В тот же день Никита заметил у него на столе, кроме мемуаров Рихтера, воспоминания эстета-террориста Бориса Савинкова. И улыбнулся. Хотя Савинков с его сверхчеловеческим снобизмом и аристократической недоступностью никогда не был ему близок. В отличие от Божьего человека Ивана Каляева, который одной рукой крестился, а в другой — держал бомбу.

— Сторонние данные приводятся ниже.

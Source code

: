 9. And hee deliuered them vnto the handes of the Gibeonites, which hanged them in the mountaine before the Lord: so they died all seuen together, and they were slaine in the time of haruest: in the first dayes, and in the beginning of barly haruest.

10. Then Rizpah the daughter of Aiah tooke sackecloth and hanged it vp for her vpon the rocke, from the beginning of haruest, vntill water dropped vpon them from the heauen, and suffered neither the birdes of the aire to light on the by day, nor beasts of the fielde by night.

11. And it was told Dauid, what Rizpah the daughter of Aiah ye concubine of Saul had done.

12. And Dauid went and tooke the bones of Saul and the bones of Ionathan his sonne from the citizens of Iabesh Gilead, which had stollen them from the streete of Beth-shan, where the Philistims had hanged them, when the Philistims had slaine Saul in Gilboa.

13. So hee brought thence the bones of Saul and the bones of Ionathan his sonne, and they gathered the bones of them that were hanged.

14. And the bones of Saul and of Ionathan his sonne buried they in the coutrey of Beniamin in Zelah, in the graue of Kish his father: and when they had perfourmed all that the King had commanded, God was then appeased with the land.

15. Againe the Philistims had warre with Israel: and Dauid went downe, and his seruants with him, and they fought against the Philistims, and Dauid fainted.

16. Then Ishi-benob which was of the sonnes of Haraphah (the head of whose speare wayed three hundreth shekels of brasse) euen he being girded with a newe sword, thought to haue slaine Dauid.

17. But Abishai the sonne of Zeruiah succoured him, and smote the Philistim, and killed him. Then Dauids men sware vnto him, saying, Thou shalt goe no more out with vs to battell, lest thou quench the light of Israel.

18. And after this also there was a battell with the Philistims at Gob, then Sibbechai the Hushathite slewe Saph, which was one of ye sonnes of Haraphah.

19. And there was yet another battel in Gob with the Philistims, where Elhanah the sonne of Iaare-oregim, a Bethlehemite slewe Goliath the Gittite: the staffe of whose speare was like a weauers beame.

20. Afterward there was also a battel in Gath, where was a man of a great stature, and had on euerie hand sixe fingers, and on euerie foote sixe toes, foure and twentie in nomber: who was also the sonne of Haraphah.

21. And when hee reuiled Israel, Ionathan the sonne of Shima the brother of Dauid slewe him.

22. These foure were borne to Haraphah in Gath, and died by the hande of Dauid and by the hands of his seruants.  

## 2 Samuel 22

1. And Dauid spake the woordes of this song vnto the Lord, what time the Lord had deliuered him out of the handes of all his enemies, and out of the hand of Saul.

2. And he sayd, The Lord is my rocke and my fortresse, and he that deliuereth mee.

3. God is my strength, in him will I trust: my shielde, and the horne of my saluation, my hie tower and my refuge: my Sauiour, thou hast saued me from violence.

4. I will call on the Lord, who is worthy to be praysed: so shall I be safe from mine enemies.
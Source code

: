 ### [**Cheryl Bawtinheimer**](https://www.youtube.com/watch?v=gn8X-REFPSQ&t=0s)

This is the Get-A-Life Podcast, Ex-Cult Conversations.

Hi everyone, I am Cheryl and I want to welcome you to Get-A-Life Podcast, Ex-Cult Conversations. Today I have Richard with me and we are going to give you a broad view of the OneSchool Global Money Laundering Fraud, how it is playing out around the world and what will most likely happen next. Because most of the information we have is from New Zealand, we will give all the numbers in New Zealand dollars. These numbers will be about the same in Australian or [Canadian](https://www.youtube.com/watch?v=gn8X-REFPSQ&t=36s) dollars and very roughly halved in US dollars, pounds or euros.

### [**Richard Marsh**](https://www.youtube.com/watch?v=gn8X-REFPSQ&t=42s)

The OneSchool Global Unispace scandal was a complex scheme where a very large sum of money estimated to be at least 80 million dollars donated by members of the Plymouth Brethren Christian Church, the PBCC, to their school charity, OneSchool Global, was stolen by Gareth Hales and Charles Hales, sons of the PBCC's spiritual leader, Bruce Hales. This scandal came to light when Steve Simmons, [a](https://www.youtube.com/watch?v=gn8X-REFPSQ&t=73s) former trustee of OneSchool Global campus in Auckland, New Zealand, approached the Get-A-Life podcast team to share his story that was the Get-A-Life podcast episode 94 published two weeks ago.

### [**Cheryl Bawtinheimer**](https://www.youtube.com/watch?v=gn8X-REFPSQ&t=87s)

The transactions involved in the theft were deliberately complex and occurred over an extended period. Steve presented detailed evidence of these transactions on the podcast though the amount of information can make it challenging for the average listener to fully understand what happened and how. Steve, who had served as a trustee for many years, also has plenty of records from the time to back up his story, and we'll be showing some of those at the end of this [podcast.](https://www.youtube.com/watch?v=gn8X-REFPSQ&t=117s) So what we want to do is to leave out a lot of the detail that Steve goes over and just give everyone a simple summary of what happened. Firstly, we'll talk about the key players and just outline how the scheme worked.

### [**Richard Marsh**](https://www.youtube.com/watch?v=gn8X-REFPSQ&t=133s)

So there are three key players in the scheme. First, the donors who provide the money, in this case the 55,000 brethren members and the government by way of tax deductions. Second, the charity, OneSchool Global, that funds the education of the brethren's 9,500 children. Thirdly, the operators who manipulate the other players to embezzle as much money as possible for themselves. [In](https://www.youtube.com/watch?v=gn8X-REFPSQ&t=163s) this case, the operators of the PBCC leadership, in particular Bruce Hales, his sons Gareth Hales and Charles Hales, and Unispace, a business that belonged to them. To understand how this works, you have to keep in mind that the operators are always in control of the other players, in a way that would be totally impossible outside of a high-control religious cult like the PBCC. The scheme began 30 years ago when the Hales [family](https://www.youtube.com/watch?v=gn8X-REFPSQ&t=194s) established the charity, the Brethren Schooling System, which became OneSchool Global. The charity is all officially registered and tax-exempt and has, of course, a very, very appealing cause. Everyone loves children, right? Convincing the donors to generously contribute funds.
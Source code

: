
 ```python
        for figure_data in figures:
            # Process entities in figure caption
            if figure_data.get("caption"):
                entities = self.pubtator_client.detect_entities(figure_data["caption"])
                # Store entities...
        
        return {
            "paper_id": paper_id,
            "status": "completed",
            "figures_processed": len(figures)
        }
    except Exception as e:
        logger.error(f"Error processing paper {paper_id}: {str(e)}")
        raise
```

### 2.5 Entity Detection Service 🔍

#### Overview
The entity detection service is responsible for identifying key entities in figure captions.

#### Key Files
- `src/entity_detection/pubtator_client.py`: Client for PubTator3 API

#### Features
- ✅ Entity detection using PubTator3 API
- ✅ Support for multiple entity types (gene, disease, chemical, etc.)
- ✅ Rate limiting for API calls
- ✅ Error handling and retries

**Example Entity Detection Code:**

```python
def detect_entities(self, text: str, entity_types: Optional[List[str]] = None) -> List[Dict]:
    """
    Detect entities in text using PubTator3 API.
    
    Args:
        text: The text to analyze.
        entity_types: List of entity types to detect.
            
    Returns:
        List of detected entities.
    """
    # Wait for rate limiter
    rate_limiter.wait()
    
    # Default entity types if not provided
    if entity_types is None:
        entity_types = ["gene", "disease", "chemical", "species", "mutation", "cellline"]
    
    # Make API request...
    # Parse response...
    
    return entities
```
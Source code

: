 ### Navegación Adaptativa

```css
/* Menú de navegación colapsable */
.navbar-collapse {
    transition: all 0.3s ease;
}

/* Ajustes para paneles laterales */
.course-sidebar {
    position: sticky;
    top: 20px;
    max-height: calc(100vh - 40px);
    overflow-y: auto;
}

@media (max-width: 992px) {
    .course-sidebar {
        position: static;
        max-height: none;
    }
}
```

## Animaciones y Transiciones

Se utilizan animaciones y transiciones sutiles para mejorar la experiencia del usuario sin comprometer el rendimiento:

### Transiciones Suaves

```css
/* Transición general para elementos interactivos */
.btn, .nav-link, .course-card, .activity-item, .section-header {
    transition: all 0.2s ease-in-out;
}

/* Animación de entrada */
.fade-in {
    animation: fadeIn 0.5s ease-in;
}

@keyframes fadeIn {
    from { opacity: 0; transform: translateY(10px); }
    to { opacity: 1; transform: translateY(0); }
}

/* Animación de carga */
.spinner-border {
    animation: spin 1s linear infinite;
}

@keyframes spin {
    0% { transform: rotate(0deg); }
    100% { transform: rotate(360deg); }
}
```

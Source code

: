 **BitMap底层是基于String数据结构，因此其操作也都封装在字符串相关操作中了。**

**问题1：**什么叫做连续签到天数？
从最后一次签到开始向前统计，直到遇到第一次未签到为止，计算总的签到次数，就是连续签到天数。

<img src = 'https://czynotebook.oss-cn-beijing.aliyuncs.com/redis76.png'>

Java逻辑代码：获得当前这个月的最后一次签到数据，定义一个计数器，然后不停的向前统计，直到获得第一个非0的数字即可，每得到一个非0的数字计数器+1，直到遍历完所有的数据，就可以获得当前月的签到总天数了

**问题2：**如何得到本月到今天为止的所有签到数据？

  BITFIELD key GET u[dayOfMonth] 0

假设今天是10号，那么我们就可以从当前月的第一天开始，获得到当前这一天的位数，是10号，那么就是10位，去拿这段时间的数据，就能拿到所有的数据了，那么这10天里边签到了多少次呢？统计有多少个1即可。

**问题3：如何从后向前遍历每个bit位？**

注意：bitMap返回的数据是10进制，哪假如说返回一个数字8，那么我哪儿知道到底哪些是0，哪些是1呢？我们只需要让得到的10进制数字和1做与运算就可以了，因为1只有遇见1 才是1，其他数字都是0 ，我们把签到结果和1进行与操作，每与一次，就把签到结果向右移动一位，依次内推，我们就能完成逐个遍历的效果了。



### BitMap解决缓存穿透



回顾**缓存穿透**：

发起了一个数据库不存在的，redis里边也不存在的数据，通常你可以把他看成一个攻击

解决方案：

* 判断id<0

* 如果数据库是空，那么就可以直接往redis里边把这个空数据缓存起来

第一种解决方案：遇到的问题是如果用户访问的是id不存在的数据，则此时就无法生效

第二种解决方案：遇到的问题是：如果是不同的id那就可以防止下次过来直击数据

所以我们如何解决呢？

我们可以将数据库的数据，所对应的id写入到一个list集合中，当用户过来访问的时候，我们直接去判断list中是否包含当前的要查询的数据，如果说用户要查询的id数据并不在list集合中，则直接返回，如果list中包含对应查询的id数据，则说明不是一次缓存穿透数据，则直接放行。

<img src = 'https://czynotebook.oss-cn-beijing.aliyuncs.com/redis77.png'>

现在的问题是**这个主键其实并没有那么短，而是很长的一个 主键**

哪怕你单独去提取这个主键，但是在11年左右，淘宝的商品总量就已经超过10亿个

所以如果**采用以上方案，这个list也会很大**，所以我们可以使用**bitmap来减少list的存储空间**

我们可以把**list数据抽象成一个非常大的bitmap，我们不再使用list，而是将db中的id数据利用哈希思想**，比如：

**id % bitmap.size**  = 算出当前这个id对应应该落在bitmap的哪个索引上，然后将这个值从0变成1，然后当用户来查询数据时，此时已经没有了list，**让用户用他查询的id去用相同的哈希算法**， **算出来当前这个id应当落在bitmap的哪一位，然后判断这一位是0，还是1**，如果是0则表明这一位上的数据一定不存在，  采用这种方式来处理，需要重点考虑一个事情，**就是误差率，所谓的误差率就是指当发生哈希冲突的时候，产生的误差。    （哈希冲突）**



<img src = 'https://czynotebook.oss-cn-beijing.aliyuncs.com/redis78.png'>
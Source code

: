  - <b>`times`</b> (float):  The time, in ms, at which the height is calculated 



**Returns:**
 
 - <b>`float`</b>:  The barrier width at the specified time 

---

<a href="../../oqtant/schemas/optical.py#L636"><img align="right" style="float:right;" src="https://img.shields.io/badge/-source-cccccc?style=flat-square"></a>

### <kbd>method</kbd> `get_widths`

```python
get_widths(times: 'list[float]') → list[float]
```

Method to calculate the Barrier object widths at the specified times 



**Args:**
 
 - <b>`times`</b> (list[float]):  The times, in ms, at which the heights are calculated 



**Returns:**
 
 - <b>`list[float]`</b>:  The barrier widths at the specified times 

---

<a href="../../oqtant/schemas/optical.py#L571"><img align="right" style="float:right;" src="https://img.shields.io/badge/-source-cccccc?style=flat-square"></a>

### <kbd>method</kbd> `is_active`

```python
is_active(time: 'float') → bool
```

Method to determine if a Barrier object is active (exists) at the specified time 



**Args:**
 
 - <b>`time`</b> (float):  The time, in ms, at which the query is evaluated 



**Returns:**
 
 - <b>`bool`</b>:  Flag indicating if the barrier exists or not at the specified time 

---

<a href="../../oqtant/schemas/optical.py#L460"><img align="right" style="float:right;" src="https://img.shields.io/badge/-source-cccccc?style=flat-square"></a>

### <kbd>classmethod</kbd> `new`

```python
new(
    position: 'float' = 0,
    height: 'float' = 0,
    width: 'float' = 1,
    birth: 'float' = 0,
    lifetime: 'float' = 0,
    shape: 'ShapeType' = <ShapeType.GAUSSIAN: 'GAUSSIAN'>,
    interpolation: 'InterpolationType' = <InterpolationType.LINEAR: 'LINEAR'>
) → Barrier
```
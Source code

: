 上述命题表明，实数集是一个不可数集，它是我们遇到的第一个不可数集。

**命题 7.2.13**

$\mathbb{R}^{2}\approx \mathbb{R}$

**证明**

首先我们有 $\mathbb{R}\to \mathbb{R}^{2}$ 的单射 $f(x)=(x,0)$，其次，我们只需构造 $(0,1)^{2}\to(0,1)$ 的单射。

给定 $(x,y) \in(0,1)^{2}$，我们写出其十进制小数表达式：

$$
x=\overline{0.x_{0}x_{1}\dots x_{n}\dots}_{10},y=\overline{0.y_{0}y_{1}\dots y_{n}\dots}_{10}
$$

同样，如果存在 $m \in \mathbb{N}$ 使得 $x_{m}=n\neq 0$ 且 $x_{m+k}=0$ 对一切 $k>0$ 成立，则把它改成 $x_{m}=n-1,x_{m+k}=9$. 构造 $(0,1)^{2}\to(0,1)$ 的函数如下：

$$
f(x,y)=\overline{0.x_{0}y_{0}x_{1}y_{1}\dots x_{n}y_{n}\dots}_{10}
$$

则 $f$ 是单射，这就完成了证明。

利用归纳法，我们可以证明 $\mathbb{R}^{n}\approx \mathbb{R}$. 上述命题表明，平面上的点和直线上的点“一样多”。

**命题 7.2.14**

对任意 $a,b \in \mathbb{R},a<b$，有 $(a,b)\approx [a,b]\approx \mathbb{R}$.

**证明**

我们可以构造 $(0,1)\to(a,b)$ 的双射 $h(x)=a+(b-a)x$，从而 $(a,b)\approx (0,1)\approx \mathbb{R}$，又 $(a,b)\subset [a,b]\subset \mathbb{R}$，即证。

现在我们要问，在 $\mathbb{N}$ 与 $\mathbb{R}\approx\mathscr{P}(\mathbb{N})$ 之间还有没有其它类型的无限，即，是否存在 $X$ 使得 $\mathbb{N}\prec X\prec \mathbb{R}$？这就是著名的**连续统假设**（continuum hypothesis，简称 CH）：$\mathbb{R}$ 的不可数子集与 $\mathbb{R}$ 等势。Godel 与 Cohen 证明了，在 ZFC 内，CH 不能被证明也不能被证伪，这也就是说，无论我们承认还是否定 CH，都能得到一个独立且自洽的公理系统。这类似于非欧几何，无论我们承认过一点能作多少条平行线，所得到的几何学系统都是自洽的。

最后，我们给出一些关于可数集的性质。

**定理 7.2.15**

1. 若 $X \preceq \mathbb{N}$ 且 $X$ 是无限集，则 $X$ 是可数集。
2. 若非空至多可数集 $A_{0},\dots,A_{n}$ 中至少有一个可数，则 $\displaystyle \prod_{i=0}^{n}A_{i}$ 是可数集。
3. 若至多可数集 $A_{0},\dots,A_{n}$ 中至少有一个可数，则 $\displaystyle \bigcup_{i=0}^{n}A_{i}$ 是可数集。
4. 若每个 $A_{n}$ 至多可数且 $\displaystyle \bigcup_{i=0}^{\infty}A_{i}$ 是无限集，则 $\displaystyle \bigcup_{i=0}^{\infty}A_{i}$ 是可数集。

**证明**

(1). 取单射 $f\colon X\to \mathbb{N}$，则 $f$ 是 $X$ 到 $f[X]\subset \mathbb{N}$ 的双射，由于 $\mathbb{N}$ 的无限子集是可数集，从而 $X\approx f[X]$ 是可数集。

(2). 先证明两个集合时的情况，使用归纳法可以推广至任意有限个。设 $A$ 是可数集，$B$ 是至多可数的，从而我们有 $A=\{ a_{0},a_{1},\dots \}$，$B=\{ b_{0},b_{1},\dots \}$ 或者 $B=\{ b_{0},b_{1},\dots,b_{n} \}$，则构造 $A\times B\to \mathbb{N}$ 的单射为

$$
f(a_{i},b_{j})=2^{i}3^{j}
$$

И говорил, в ответ на иезуитские вопросы атеиста Савинкова: “А как же „не убий”, Ваня?” — “Не могу не идти, ибо люблю”.
По всем законам жанра Юнкер должен был писать стихи. И он их писал! Про каких-то белогвардейских офицеров, поезда, уходящие в ночь, и про то, что “отступать дальше некуда”. Но говорил он куда лучше, чем писал. Один разговор Никита запомнил на всю жизнь.
Юнкер говорил про Куликово поле. И такие у него были при этом глаза, такие интонации, как будто он не про князя, жившего семь столетий назад, а про себя самого рассказывал. И будто произошло все это вчера. Или даже сегодня. Только что.
— Это же последняя попытка была. Последняя. И заведомо безнадежная. И ты, юнец неоперившийся, не верящий в себя, ты бросаешь клич по всем этим разрозненным княжествам, которые, кажется, уже забыли и слово-то такое “Русь”, и ты даже не знаешь, до последнего не знаешь, придет ли кто-нибудь вообще. И вдруг приходят все. И тебя просто прибивает то, что на тебя свалилось. И ты понимаешь, что это История. Что либо сейчас, либо никогда. И ты отдаешь приказ перейти реку. Зачем? Ведь было бы гораздо легче стоять на другом берегу и просто не давать противнику переправиться. Но ты делаешь это. Зачем? Затем, чтобы отрезать себе пути к отступлению. Погибнуть или победить. Без вариантов. А потом ты жертвуешь своим лучшим полком. Потому что только так можно выиграть. Ты просто посылаешь этих людей на заклание. Твоих друзей. И они все проходят перед тобой. И ты говоришь им: “Мы победим!”, а сам знаешь, знаешь, что все они умрут. Все. И что не ты сделал этот выбор. Ты просто его осуществил…
И тут Никита почувствовал, что именно этот момент станет для него Россией. Если он когда-нибудь окажется вдруг далеко отсюда. Или, может быть, даже после смерти. Он будет вспоминать не березки-рябинки и, конечно, не “мундиры голубые”, а Юнкера, говорящего о Дмитрии Донском как о самом себе.
4
— Да ты просто влюбился в него! — смеялась взрослая девушка Эля, когда Никита рассказывал ей про Юнкера. А потом, по традиции, начинала Никиту опекать: — Ты не слишком с ним откровенничай. Он вовсе не такой простой, как тебе кажется. Темная лошадка. Лучшего претендента на роль Азефа не сыскать! Разведет тебя на какой-нибудь план государственного переворота, а потом сунет в нос корочки ФСБ.